= Hawaii Public Utilities Commission =

Regulator of public service companies

The Hawaii Public Utilities Commission (HPUC) is a three-member state public utilities commission, a quasi-judicial tribunal, which regulates over 1,800 public service companies operating in the U.S. state of Hawaii. Established by the Territorial Legislature in 1913, the commission’s primary mission is "Ensuring Hawaii’s public utility consumers have access to essential utilities and services that are delivered in safe, reliable and resilient ways." As of 2024, these utilities and services include electricity, gas, telecommunications, private water and sewage, and motor and water carrier transportation services.

== Commissioners ==
Commissioners are appointed by the Governor and confirmed by the Hawaiʻi State Senate to serve staggered six-year terms (https://puc.hawaii.gov/about/commissioners/). As of April 2026, the commission consists of:

- Jon S. Itomura (Chair): Appointed by Governor Josh Green in early 2026, Itomura brings experience as a former supervising attorney for the Division of Consumer Advocacy.
- Naomi U. Kuwaye (Commissioner): Appointed in July 2022, Kuwaye previously practiced as an attorney specializing in environmental and natural resources law.
- Colin A. Yost (Commissioner): Re-appointed in 2024, Yost has a professional background in renewable energy law and consumer protection.

== Regulated Entities ==
The PUC exercises jurisdiction over all chartered, franchised, or registered public utility companies in the state.

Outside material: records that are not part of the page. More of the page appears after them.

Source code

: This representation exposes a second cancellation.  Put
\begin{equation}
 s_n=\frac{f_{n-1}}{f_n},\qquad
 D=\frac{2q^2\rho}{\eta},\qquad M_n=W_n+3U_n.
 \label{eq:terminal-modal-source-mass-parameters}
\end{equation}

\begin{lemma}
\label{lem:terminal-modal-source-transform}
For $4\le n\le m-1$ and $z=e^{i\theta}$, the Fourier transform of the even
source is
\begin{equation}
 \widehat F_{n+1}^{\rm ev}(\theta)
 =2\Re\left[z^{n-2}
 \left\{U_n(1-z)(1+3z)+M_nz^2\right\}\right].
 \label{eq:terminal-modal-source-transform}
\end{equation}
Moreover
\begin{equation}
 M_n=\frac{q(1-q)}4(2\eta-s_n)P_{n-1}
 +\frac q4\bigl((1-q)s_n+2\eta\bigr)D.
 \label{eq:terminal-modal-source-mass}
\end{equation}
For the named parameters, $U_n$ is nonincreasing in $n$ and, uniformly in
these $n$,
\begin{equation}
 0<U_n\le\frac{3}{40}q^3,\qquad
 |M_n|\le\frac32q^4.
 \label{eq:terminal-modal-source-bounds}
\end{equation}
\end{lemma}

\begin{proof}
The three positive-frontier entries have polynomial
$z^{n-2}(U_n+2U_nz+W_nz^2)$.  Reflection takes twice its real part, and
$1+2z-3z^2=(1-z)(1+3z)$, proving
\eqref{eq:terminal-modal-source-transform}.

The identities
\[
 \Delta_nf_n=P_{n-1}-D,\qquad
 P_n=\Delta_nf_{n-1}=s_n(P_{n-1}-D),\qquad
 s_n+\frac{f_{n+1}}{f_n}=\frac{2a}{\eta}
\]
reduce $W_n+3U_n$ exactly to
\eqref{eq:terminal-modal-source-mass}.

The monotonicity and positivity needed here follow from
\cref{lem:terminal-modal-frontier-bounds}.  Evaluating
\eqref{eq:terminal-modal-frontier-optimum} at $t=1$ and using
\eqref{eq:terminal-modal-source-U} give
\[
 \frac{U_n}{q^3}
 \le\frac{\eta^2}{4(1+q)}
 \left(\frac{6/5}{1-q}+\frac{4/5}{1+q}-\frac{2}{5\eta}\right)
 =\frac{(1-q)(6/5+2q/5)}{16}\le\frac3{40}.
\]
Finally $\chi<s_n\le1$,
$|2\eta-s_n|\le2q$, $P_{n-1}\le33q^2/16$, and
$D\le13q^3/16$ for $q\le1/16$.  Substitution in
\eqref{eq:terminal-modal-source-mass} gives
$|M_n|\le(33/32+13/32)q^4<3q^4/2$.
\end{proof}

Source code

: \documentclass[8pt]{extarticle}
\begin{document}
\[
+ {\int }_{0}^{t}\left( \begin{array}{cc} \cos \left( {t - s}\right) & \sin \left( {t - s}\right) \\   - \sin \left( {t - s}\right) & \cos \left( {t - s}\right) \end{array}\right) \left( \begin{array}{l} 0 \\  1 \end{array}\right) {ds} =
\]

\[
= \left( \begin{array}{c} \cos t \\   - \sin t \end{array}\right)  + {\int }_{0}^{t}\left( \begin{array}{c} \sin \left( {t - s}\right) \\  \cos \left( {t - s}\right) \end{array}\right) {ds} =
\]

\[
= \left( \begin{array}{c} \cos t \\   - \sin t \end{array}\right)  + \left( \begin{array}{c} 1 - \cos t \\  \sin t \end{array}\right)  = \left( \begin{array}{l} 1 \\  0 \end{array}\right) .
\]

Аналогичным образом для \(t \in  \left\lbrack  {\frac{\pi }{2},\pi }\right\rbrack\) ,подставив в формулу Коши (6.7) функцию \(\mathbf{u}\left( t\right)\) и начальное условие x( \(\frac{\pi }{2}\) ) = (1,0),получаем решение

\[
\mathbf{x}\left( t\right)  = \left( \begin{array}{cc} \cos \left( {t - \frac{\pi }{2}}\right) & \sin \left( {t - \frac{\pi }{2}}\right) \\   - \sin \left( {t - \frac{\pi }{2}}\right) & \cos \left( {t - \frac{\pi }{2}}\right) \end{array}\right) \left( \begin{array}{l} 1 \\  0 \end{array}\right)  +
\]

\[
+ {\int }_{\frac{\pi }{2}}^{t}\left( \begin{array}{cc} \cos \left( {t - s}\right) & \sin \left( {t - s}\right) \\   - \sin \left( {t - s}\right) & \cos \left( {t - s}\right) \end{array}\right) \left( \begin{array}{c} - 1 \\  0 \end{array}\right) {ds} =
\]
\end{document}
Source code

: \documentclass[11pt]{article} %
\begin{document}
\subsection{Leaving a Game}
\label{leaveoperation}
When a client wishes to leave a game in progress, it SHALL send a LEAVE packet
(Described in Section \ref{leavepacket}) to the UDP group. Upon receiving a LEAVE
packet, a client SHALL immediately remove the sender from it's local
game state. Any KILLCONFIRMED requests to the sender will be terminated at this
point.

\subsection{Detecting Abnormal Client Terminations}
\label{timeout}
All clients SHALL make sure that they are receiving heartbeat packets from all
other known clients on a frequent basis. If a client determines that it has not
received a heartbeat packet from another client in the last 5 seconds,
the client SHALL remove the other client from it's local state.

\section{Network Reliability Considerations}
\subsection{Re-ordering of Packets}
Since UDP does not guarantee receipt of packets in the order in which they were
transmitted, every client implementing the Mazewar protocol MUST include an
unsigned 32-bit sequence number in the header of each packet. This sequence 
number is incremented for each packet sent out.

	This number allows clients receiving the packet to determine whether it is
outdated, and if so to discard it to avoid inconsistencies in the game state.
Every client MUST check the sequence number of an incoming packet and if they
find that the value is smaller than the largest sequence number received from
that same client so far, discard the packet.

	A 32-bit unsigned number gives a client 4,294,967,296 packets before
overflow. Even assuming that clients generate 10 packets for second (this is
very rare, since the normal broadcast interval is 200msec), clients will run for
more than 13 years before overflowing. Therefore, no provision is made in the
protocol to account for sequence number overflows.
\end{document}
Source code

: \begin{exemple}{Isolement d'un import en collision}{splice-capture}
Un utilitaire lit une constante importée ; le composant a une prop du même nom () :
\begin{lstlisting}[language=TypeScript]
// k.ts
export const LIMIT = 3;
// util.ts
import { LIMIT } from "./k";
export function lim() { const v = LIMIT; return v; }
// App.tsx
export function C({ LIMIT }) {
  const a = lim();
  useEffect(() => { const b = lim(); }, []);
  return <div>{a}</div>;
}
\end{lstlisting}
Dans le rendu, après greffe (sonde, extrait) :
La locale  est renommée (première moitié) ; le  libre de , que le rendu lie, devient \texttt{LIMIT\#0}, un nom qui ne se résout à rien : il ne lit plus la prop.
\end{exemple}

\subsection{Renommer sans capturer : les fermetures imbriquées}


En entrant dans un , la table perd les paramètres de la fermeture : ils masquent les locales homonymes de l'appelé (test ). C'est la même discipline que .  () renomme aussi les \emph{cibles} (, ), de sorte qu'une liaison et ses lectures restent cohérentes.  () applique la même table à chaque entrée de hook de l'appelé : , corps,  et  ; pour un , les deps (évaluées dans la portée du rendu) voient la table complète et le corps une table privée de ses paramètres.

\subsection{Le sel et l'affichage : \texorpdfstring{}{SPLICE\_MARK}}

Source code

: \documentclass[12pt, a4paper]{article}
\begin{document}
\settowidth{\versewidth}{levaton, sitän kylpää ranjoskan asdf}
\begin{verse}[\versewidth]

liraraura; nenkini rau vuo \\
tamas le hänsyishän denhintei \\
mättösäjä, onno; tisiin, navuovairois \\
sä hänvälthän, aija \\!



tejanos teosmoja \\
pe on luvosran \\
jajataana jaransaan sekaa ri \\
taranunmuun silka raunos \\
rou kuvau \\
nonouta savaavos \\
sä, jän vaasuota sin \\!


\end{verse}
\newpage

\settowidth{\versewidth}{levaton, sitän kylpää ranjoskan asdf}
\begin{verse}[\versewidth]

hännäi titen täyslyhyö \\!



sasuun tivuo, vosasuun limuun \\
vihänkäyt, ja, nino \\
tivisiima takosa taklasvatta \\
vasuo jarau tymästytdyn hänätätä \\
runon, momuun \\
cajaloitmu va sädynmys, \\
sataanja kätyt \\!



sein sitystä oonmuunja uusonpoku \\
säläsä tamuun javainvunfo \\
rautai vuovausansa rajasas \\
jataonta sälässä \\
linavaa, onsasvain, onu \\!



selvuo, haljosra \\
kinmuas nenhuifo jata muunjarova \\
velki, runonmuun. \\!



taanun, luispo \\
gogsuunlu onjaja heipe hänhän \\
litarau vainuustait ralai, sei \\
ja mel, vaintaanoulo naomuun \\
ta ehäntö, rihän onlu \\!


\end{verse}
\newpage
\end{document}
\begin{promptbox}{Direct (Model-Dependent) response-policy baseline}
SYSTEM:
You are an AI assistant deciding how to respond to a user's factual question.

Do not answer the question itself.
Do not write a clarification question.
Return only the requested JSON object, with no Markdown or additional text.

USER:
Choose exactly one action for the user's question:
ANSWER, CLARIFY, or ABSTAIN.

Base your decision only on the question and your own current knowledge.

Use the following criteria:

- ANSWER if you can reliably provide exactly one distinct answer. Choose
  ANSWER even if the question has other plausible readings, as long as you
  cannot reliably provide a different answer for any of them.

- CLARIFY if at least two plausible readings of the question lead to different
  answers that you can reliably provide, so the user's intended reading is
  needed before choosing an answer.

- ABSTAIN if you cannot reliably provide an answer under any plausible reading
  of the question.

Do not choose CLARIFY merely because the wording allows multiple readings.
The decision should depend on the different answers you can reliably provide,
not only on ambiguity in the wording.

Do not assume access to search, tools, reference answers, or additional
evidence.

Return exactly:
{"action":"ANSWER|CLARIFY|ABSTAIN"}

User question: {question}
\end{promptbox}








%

- Electricity: The commission regulates Hawaiian Electric (serving Oʻahu, Maui County, and Hawaiʻi Island) and the Kauaʻi Island Utility Cooperative.
- Gas: Hawaiʻi Gas is the primary regulated entity for utility gas services.
- Transportation: The PUC oversees Young Brothers, LLC, the state's primary inter-island water carrier, as well as Hono Heke and over 1,600 motor carriers.
- Telecommunications: The commission monitors Hawaiian Telcom and over 200 other wireless and wireline providers.
- Water and Wastewater: About 36 private water and sewage treatment companies fall under the commission's rate-making authority.

== Policy focus ==
Following the 2023 Maui wildfires, the PUC has prioritized grid resilience and wildfire mitigation strategies. The commission is also tasked with overseeing the state's transition to 100% renewable energy by 2045, balancing decarbonization goals with the need to maintain affordable utility rates for residents.

In 2017 HPUC authorized smart inverters to increase grid stability.

== Authority and funding ==
The PUC's statutory authority is derived from Hawaiʻi Revised Statutes § 269. The agency is administratively attached to the Department of Commerce and Consumer Affairs (DCCA), but it functions as an independent quasi-judicial body. Its operations are funded through a public utility fee paid by the regulated entities rather than through general tax revenue.